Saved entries

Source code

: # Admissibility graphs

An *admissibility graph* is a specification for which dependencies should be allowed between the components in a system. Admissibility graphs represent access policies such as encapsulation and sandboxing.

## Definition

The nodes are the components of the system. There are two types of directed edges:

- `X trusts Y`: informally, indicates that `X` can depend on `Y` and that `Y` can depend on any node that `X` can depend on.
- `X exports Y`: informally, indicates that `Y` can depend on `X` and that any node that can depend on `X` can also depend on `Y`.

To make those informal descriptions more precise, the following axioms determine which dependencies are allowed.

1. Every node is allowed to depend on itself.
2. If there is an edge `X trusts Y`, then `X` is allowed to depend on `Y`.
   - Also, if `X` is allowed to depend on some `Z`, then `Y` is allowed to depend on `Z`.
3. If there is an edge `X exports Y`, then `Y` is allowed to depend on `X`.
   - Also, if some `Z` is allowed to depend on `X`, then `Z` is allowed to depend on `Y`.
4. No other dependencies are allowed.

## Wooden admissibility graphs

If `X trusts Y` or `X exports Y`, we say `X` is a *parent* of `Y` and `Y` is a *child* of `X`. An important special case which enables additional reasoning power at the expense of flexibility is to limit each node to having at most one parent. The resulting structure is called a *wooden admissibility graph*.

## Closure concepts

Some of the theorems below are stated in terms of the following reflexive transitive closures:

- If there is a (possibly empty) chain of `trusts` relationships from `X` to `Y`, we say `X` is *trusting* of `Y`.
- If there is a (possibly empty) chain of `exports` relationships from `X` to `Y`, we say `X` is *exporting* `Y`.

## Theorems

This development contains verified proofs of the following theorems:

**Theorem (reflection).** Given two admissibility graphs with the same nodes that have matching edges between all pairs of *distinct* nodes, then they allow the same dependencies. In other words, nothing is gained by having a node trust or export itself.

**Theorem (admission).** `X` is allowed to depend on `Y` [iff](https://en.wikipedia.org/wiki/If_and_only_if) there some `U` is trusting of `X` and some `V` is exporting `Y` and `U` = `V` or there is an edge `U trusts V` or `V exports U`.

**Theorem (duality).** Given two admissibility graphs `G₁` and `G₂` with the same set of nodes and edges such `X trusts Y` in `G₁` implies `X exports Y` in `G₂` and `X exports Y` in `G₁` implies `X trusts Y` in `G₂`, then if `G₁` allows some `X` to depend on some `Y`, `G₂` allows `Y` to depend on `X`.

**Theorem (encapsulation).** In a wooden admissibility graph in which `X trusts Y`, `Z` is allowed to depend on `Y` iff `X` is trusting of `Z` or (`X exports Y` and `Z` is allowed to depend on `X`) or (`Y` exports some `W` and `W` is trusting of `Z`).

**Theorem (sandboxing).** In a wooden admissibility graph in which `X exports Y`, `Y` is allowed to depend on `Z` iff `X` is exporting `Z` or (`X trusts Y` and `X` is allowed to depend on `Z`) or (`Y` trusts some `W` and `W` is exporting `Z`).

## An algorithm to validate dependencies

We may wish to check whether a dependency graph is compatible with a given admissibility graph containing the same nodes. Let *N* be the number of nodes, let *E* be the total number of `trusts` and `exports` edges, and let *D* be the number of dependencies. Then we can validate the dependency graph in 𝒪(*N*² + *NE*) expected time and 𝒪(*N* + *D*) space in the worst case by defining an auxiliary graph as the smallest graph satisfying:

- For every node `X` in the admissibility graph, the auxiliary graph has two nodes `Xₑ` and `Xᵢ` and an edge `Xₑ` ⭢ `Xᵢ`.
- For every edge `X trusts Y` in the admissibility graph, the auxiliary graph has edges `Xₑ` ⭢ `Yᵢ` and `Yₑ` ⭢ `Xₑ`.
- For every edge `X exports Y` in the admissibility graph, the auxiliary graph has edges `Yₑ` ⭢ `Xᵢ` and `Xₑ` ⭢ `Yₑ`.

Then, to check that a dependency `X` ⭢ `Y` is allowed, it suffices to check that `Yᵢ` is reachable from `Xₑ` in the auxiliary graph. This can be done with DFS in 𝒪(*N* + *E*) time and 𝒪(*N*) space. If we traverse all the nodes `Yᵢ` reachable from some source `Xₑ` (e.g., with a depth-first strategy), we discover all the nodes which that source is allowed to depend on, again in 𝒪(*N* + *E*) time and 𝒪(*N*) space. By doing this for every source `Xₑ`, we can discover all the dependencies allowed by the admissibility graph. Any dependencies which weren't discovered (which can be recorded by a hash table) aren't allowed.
---
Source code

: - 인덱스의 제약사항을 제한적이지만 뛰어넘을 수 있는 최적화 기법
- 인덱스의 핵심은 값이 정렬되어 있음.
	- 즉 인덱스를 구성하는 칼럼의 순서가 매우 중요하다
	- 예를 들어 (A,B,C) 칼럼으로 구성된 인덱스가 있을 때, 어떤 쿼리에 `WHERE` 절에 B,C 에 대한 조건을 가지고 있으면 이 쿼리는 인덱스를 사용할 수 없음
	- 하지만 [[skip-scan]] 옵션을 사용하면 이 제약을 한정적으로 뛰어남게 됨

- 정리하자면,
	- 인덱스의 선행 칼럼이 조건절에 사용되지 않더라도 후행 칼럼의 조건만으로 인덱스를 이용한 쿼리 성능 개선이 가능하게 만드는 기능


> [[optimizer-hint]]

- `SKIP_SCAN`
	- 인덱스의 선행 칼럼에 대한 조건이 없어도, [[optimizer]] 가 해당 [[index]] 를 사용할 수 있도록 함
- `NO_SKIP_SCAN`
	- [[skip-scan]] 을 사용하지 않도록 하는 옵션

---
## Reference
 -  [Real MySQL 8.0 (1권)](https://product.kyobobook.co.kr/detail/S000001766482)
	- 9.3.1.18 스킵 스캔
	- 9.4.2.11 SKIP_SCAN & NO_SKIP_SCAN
* * *
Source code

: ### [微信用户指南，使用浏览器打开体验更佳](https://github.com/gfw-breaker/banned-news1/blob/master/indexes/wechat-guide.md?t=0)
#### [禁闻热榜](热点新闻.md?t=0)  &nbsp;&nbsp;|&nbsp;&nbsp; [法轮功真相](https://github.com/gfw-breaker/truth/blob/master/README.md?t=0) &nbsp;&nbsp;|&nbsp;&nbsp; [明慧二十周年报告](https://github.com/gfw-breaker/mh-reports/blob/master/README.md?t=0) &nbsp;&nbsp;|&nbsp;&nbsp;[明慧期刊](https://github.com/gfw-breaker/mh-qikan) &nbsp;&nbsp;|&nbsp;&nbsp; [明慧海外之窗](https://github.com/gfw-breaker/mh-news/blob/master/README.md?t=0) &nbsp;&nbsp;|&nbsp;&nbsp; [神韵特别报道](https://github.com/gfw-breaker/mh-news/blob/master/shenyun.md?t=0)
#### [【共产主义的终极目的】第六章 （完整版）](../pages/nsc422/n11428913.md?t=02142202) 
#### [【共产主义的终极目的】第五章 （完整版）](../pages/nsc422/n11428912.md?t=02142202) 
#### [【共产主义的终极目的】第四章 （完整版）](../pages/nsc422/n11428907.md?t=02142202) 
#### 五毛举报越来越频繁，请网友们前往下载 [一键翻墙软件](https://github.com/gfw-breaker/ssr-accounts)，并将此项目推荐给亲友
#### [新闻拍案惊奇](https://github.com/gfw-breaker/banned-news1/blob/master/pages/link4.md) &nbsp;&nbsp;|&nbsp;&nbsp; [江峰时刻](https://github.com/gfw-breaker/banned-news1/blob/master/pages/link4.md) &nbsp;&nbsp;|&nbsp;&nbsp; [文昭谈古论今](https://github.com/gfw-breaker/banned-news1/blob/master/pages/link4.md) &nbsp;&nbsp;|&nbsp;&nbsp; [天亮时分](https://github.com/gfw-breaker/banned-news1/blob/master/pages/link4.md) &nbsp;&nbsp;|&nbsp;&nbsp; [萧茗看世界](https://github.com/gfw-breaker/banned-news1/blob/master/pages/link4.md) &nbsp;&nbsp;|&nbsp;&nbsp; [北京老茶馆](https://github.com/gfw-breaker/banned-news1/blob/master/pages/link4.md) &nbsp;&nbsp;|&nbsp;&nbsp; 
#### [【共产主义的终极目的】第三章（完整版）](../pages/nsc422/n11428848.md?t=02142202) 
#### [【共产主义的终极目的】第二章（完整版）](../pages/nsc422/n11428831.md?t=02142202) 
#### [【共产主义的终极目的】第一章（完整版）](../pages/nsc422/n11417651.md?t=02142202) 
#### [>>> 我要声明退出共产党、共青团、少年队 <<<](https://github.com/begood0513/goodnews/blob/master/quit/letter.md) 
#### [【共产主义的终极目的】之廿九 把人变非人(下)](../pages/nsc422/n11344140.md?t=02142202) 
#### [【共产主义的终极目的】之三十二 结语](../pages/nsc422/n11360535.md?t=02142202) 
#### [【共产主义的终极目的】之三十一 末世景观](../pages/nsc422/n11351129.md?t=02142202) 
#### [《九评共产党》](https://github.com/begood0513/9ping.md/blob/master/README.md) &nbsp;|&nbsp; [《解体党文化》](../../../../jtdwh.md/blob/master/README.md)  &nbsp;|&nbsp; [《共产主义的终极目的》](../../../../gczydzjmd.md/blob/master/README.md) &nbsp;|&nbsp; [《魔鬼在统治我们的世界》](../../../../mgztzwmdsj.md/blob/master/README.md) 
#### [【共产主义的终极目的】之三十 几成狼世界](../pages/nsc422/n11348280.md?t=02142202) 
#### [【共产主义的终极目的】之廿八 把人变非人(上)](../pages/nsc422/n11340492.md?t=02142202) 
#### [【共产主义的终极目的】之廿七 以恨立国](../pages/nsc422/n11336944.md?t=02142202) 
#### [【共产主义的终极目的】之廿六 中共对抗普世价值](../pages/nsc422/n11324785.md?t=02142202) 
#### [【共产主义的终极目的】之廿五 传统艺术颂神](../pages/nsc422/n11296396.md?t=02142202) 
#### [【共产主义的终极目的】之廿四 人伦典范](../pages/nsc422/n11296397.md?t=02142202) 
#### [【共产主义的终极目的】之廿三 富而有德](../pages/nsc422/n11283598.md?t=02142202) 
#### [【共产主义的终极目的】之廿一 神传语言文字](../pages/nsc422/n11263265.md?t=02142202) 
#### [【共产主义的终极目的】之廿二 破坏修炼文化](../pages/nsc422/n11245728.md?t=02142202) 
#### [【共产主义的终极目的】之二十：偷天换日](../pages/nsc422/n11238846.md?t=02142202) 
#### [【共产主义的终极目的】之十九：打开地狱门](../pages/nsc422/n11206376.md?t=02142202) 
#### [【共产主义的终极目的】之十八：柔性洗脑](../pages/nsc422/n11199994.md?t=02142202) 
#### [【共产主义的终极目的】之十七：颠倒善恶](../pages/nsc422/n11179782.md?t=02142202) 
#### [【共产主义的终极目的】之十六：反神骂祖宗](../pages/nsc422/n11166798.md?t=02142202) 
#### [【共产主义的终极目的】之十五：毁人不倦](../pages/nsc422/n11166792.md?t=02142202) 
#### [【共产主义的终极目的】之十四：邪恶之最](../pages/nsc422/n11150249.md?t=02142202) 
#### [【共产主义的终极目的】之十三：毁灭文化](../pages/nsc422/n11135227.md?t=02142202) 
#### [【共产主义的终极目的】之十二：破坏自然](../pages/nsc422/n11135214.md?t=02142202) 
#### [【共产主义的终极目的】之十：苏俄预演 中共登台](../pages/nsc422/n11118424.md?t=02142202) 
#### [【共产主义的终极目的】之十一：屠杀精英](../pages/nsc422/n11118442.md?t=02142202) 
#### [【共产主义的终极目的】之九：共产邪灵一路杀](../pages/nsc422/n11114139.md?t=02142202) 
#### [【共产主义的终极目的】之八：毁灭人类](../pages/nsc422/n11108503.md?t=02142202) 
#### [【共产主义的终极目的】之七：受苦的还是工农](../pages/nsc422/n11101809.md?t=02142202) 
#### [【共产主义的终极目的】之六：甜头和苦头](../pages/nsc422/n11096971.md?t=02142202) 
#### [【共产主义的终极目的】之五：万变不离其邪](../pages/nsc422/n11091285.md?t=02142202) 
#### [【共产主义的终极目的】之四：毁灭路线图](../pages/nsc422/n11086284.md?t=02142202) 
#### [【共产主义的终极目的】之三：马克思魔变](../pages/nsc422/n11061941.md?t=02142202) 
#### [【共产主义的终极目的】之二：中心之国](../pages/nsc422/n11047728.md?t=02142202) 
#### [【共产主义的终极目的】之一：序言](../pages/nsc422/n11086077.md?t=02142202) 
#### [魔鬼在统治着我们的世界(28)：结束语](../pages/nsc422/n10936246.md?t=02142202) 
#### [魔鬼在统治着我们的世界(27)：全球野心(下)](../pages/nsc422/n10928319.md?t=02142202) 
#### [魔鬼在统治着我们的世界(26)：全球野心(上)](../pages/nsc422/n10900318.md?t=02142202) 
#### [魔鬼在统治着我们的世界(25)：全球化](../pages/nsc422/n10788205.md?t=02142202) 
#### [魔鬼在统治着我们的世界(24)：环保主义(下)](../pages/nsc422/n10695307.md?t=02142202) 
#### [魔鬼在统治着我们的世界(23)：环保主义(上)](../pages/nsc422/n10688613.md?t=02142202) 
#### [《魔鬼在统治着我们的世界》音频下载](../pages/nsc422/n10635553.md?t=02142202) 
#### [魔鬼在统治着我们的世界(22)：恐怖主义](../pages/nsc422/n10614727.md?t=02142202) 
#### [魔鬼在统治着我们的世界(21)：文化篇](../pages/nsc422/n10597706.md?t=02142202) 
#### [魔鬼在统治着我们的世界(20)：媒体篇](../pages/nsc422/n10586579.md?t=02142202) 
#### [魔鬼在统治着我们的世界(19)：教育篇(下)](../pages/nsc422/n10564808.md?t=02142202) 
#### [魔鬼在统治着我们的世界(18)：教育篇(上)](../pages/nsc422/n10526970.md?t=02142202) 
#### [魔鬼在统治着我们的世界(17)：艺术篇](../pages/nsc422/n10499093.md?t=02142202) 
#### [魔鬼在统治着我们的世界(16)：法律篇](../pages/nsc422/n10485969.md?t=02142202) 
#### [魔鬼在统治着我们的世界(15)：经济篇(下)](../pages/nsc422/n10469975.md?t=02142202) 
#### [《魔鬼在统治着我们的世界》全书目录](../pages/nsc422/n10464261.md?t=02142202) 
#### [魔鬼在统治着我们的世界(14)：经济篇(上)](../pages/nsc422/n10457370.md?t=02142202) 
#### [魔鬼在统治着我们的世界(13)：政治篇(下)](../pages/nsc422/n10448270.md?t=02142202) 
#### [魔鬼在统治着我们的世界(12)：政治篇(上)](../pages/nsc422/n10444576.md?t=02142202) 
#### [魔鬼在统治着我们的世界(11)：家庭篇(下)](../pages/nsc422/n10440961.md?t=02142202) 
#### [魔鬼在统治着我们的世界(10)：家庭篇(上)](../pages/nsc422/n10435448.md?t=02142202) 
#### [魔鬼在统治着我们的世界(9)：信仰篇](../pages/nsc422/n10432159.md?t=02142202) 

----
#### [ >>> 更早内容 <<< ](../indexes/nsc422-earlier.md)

EXERCISE GOAL —
Throughout the data above, report every line that contains the string "全球野心".

SOLUTION TO THE EXERCISE —
#### [魔鬼在统治着我们的世界(27)：全球野心(下)](../pages/nsc422/n10928319.md?t=02142202) 
#### [魔鬼在统治着我们的世界(26)：全球野心(上)](../pages/nsc422/n10900318.md?t=02142202) 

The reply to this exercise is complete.